There were no government offices or military patrols in the area where the incident happened in the small town of Najeel Khail in Alishing district of Laghman province, about 100 kilometres (60 miles) east of the capital Kabul.

The explosives were strapped to the bomber’s body, the spokesman said.

A wave of Taliban suicide bombings has accompanied the militants’ announcement of the start of their annual spring offensive late last month.

On Sunday, six members of the Afghan security forces were killed when the Taliban stormed a traffic police office and two suicide bombers detonated their explosives in a nine-hour standoff.

On Saturday, six medical students were killed by a suicide bomber who struck as they ate lunch in a tent at Kabul’s heavily-guarded military hospital.

Civilians are often victims of the fighting in Afghanistan, which has run for nearly 10 years as 130,000 foreign troops try to put down a Taliban insurgency sparked by the 2001 US-led invasion to oust their Islamist regime.

Last year was the deadliest for civilians since the conflict began, according to the United Nations, with 2,777 killed — a 15 percent increase on 2009.

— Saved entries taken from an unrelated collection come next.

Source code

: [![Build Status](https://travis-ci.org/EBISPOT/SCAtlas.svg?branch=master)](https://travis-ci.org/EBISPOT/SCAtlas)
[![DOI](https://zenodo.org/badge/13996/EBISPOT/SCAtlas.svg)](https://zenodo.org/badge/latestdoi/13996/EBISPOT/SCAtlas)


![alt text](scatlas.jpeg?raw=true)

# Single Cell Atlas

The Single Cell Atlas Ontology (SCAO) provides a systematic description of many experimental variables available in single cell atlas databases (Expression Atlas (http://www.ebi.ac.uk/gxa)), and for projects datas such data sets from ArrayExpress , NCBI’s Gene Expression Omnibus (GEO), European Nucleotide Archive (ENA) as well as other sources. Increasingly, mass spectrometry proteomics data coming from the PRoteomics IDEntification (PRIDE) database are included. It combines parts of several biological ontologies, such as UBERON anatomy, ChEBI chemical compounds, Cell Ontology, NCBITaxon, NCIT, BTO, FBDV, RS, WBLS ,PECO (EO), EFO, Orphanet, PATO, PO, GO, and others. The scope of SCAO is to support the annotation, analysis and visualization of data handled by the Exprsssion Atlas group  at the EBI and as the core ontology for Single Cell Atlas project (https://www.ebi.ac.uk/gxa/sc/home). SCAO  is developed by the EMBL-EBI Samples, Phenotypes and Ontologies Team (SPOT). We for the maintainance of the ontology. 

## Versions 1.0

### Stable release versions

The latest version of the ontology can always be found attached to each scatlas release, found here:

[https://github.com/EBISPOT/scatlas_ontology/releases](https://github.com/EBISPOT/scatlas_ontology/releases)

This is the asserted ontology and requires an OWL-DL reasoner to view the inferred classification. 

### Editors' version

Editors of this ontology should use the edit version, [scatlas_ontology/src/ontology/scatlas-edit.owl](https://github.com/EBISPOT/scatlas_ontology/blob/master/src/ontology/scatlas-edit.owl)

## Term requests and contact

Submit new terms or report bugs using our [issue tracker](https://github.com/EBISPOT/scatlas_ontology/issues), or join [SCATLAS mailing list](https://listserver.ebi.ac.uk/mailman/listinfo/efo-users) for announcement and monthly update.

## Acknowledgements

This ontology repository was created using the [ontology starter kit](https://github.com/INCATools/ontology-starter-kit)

Elsewhere in Afghanistan on Monday, the interior ministry said seven insurgents were killed after Afghan and foreign forces repelled an attempted ambush in the highly unstable eastern province of Kunar, which borders Pakistan.

NATO says four of its service members have been killed in an explosion in eastern Afghanistan.

The international military alliance says the blast happened on Monday but does not provide further details or the troopers’ nationalities.

NATO typically waits for national authorities to announce casualties before giving specifics.

Most of the forces in the east are American, but there are service members from other NATO countries also serving in the region.